**TASK STATEMENT**:
Lines in the listing below containing the string "data" are to be identified and copied.

**EXERCISE MATERIALS**:

########################################

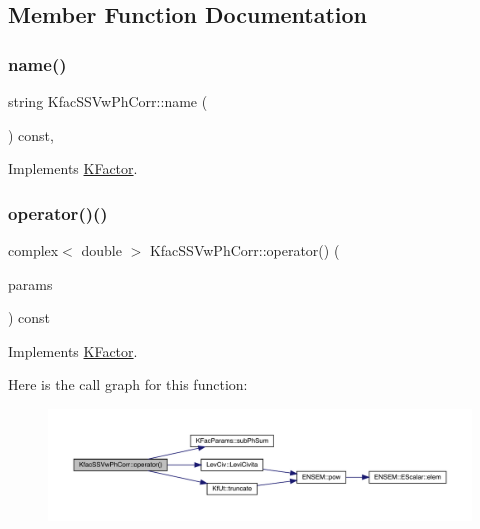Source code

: \subsection{Member Function Documentation}
\mbox{\label{classKfacSSVwPhCorr_a8f314b4585a7d3a9b17795cad0682309}} 
\subsubsection{\texorpdfstring{name()}{name()}}
{\footnotesize\ttfamily string Kfac\+S\+S\+Vw\+Ph\+Corr\+::name (\begin{DoxyParamCaption}{ }\end{DoxyParamCaption}) const\hspace{0.3cm}{\ttfamily [inline]}, {\ttfamily [virtual]}}



Implements \mbox{\hyperlink{classKFactor_ae578f8d6e4b525895427717da99cab6c}{K\+Factor}}.

\mbox{\label{classKfacSSVwPhCorr_abe3adeddc111ac5016b07086242fd7f1}} 
\subsubsection{\texorpdfstring{operator()()}{operator()()}}
{\footnotesize\ttfamily complex$<$ double $>$ Kfac\+S\+S\+Vw\+Ph\+Corr\+::operator() (\begin{DoxyParamCaption}\item[{const \mbox{\hyperlink{classKFacParams}{K\+Fac\+Params}} \&}]{params }\end{DoxyParamCaption}) const\hspace{0.3cm}{\ttfamily [virtual]}}



Implements \mbox{\hyperlink{classKFactor_a4273897de4ef590083c7ef208b8d0f18}{K\+Factor}}.

Here is the call graph for this function\+:
\nopagebreak
\begin{figure}[H]
\begin{center}
\leavevmode
\includegraphics[width=350pt]{df/df0/classKfacSSVwPhCorr_abe3adeddc111ac5016b07086242fd7f1_cgraph}
\end{center}
\end{figure}


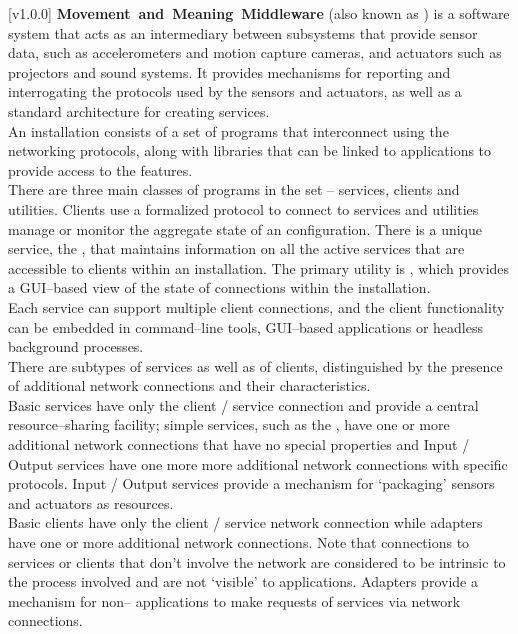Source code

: [v1.0.0]
\textbf{Movement~and~Meaning~Middleware} (also known as \mplusm{}) is a software system
that acts as an intermediary between subsystems that provide sensor data, such as
accelerometers and motion capture cameras, and actuators such as projectors and sound
systems.
It provides mechanisms for reporting and interrogating the protocols used by the sensors
and actuators, as well as a standard architecture for creating services.\\

An \mplusm{} installation consists of a set of programs that interconnect using the
 networking
protocols, along with libraries that can be linked to applications to provide access to
the \mplusm{} features.\\

There are three main classes of programs in the set -- services, clients and utilities.
Clients use a formalized protocol to connect to services and utilities manage or monitor
the aggregate state of an \mplusm{} configuration.
There is a unique service, the , that
maintains information on all the active services that are accessible to clients within an
\mplusm{} installation. The primary utility is
, which provides a GUI--based view of the
state of connections within the installation.\\

Each service can support multiple client connections, and the client functionality can be
embedded in command--line tools, GUI--based applications or headless background
processes.\\

There are subtypes of services as well as of clients, distinguished by the presence of
additional \yarp{} network connections and their characteristics.\\

Basic services have only the client / service \yarp{} connection and provide a central
resource--sharing facility; simple services, such as the
, have one or more additional \yarp{}
network connections that have no special properties and Input / Output services have one
more more additional \yarp{} network connections with specific protocols.
Input / Output services provide a mechanism for `packaging' sensors and actuators as
\mplusm{} resources.\\

Basic clients have only the client / service \yarp{} network connection while adapters
have one or more additional \yarp{} network connections. Note that connections to services
or clients that don't involve the \yarp{} network are considered to be intrinsic to the
process involved and are not `visible' to \mplusm{} applications. Adapters provide a
mechanism for non--\mplusm{} applications to make requests of \mplusm{} services via
\yarp{} network connections.
\primaryEnd{}
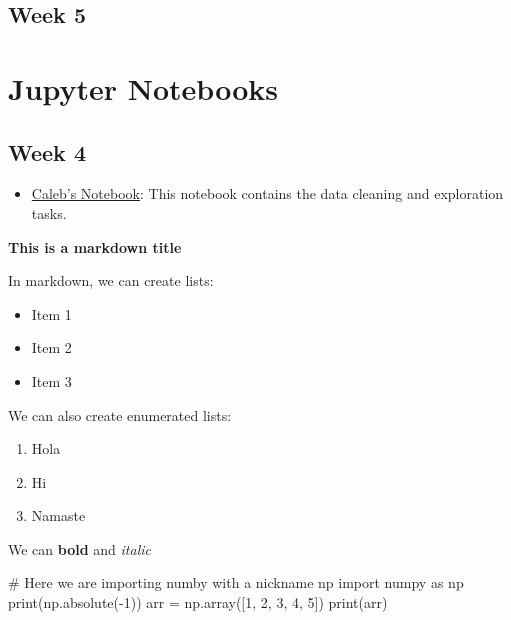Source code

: \documentclass[
  letterpaper,
  DIV=11,
  numbers=noendperiod]{scrreprt}
\newenvironment{Shaded}{\begin{snugshade}}{\end{snugshade}}
\newcommand{\BuiltInTok}[1]{\textcolor[rgb]{0.00,0.23,0.31}{#1}}
\newcommand{\CommentTok}[1]{\textcolor[rgb]{0.37,0.37,0.37}{#1}}
\newcommand{\DecValTok}[1]{\textcolor[rgb]{0.68,0.00,0.00}{#1}}
\newcommand{\ImportTok}[1]{\textcolor[rgb]{0.00,0.46,0.62}{#1}}
\newcommand{\NormalTok}[1]{\textcolor[rgb]{0.00,0.23,0.31}{#1}}
\newcommand{\OperatorTok}[1]{\textcolor[rgb]{0.37,0.37,0.37}{#1}}
\providecommand{\tightlist}{%
  \setlength{\itemsep}{0pt}\setlength{\parskip}{0pt}}\usepackage{longtable,booktabs,array}
\begin{document}
\subsection{Week 5}\label{week-5-1}

\section{Jupyter Notebooks}\label{jupyter-notebooks-1}

\subsection{Week 4}\label{week-4-1}

\begin{itemize}
\tightlist
\item
  \href{Tut2_Python_Pena_092024.ipynb}{Caleb's Notebook}: This notebook
  contains the data cleaning and exploration tasks.
\end{itemize}

\textbf{This is a markdown title}

In markdown, we can create lists:

\begin{itemize}
\tightlist
\item
  Item 1
\item
  Item 2
\item
  Item 3
\end{itemize}

We can also create enumerated lists:

\begin{enumerate}
\def\labelenumi{\arabic{enumi}.}
\tightlist
\item
  Hola
\item
  Hi
\item
  Namaste
\end{enumerate}

We can \textbf{bold} and \emph{italic}

\begin{Shaded}
\begin{Highlighting}[]
\CommentTok{\# Here we are importing numby with a nickname np}
\ImportTok{import}\NormalTok{ numpy }\ImportTok{as}\NormalTok{ np}
\BuiltInTok{print}\NormalTok{(np.absolute(}\OperatorTok{{-}}\DecValTok{1}\NormalTok{))}
\NormalTok{arr }\OperatorTok{=}\NormalTok{ np.array([}\DecValTok{1}\NormalTok{, }\DecValTok{2}\NormalTok{, }\DecValTok{3}\NormalTok{, }\DecValTok{4}\NormalTok{, }\DecValTok{5}\NormalTok{])}
\BuiltInTok{print}\NormalTok{(arr)}
\end{Highlighting}
\end{Shaded}
\end{document}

########################################

**EXERCISE RESULT**:
that acts as an intermediary between subsystems that provide sensor data, such as
  contains the data cleaning and exploration tasks.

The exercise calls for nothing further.